I dread running into people I know at this time of year.  The reason for my reluctance is the inevitable question: “Are you doing anything for New Year’s?”  The question is stuffed with expectation.  After all, New Year’s (formerly New Year’s Eve before people got lazy and clipped off the last word) is supposed to be the Atomic Bomb Mushroom Cloud of parties, the difference between a five star restaurant decked out with floor to ceiling windows overlooking the city, and the local McDonald’s.  New Year’s is the Big Occasion; if you’re not there, you’re square.

But where did we get this idea?  When did people start seeing New Year’s as a mythical Eldorado, a glistening ideal that must be chased but can never quite be caught?  Personally, I blame the whole thing on movies that were made during the 1930’s.  In a Depression-ravaged country filled with people who didn’t know where their next meal was coming from, movies were the Great Escape.  For a dime, people with holes in their shoes could attend elegant parties and hobnob with the stars (if only through the fantasy of the silver screen).  So Hollywood laid it on thick.  In glorious black and white everyone looked as luminous as a Greek god.  And the Crescendo of musicals, romances, and adventures was New Year’s Eve.  All the movie men wore white tie and tails while their women adorned themselves in blindingly glittering gowns.  They danced gaily in impossibly glamorous and upscale halls where 25-piece orchestras played lush tunes endlessly.  On the stroke of midnight the band belted out Auld Lang Syne, while oceans of shiny balloons and silvery streamers descended on hundreds of impossibly beautiful people passionately engaged in impossibly dazzling kisses.

Whether anyone remembers these movies or not, we’re all still breathing their cultural exhaust.  That’s why people ask each other the Big Question.  That’s also why the answers are always bound to be disappointing.  No white tie and tails.  No legions of popping champagne bottles.  Maybe a living room populated with ten or fifteen drab people drinking because they feel like that’s what they’re supposed to do.  Like the party I once attended dressed in a suit because I was reaching for Fred Astaire in a world of tee shirts and ragged jeans.  A drunk guy approached me, and asked me my name and what my job was.  Two minutes after I told him he asked me again, and I gave him a different answer.  He kept asking, and I kept making stuff up.  By the time I walked away, I was Jonas Salk, inventor of the polio vaccine, a distinction which earned only a casual nod from my inebriated acquaintance.

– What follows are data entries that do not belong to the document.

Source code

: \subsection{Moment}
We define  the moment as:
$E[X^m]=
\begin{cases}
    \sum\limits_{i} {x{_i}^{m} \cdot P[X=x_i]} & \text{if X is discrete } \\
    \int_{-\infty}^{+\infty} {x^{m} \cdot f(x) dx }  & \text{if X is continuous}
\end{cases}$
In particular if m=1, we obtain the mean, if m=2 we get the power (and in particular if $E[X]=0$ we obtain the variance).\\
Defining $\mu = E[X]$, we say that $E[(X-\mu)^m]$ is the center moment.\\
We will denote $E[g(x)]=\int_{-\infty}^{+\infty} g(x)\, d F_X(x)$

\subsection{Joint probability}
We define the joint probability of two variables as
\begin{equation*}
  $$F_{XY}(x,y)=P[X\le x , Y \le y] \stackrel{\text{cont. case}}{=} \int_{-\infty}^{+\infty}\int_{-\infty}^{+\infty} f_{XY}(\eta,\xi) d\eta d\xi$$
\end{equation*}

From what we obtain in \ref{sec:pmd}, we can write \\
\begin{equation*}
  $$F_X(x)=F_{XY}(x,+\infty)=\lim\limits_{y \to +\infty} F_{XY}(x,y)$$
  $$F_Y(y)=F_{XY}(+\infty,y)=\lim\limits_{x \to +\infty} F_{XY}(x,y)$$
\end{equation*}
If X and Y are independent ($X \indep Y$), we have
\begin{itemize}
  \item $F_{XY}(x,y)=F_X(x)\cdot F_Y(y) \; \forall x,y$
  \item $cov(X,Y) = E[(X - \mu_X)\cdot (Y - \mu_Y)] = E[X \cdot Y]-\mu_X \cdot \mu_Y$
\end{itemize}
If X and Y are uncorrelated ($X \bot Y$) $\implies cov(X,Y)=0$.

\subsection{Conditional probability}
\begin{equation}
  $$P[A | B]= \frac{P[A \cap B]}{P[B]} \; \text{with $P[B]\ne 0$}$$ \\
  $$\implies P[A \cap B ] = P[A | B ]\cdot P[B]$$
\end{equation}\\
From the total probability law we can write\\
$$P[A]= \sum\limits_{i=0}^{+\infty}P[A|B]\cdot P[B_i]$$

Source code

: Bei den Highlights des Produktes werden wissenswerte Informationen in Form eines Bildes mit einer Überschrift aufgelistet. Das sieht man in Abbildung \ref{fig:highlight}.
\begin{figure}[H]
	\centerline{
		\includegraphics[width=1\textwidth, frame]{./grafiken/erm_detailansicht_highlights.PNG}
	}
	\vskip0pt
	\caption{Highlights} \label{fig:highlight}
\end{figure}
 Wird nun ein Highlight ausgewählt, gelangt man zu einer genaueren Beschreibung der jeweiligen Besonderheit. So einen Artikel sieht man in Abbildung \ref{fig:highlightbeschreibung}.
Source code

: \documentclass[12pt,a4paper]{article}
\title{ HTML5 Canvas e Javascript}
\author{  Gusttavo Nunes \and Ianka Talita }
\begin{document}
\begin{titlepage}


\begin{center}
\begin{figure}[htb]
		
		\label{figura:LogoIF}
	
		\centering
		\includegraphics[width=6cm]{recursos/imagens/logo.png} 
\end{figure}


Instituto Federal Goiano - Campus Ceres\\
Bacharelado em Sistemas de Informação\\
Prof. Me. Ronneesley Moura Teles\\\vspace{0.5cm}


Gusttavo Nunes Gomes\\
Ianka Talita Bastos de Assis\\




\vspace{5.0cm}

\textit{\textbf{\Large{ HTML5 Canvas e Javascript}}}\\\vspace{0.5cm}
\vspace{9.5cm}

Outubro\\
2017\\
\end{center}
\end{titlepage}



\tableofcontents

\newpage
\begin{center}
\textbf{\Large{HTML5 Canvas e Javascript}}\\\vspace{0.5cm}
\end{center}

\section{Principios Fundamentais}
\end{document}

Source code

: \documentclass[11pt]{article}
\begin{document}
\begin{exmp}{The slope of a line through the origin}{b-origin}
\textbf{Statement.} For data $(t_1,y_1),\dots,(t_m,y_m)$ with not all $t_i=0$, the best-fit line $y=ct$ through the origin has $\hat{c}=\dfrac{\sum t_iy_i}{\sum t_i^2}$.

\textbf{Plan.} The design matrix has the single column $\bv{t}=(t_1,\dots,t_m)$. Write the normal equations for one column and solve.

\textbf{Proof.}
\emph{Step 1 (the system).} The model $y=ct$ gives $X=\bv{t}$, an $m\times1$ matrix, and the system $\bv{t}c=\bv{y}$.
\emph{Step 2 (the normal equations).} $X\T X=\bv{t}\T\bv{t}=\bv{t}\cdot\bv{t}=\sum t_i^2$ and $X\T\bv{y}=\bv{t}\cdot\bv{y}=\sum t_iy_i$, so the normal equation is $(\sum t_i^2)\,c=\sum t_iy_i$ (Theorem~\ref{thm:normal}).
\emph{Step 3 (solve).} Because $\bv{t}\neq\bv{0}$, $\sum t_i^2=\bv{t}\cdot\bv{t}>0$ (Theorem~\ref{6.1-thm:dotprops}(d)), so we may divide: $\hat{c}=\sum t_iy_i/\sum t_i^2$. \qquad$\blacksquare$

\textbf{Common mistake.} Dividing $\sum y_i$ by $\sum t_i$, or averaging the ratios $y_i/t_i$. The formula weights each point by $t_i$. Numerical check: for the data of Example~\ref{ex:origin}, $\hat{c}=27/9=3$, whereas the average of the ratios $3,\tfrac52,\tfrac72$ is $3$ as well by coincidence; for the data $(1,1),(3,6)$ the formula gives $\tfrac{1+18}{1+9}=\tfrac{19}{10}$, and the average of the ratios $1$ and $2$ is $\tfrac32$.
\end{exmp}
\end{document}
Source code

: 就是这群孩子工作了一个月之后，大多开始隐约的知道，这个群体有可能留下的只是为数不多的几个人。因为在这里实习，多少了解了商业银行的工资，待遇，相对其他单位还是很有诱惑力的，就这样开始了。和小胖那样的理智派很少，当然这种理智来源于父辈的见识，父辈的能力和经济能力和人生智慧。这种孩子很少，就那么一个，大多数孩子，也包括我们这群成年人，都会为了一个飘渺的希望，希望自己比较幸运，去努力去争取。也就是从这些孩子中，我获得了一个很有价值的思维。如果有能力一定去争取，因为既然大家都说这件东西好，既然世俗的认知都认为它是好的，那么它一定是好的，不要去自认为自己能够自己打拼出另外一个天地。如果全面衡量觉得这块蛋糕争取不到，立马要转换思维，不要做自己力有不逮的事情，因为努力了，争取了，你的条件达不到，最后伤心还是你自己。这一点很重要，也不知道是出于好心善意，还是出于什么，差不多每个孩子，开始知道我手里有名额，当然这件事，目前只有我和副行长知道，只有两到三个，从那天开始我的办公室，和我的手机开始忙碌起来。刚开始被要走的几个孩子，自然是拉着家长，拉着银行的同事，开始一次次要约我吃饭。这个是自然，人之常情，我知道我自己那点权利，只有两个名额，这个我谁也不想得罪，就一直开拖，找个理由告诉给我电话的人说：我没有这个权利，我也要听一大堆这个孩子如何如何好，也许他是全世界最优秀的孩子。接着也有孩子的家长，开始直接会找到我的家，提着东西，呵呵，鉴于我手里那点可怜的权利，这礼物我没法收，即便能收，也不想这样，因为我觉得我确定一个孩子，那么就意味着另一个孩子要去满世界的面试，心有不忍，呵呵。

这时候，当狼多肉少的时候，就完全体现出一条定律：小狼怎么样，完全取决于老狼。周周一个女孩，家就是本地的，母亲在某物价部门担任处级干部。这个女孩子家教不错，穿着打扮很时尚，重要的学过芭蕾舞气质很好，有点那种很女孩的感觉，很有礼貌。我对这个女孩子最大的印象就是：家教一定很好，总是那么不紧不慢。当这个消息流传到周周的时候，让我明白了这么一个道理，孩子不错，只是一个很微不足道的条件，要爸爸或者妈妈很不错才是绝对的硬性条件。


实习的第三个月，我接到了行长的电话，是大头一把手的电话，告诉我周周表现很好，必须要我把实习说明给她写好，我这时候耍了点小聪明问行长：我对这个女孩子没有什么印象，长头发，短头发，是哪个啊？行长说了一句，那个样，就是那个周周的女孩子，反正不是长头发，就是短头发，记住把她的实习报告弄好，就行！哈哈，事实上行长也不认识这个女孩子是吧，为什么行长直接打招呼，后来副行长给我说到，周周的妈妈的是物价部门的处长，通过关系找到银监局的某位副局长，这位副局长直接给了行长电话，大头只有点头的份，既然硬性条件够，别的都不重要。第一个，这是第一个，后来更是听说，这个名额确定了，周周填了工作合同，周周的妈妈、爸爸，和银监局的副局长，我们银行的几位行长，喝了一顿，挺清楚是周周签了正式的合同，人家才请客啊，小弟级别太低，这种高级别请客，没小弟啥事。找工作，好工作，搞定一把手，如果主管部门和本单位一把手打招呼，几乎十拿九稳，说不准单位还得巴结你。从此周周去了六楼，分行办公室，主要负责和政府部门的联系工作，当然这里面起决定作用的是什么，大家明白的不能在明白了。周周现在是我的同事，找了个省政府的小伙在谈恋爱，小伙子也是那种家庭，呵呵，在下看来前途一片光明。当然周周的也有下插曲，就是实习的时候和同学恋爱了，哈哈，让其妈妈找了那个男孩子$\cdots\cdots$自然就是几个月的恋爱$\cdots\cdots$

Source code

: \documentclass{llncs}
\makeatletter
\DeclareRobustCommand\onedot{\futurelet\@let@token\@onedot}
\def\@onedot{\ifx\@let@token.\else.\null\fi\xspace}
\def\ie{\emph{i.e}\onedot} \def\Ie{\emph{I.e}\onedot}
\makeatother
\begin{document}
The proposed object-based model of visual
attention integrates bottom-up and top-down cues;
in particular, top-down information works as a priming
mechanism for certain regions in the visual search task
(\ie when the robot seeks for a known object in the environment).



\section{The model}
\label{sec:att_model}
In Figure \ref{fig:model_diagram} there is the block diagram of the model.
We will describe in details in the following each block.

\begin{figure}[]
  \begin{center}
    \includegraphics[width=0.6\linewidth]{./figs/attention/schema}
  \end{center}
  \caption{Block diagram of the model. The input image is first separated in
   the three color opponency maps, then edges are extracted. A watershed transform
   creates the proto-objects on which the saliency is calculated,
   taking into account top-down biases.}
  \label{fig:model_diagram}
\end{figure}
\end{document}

So the next time you feel let down by “New Year’s” remember whom to blame.  Old Hollywood, that moneyed crowd of thin mustaches and penciled eyebrows, is responsible.  As I sit there on the evening of 12/31 thinking of ways to evade telling people about my New Year’s, I’ll be wishing that those mythical movie stars had drowned in their glassy balloons.  New Year’s?  Bah, Humbug!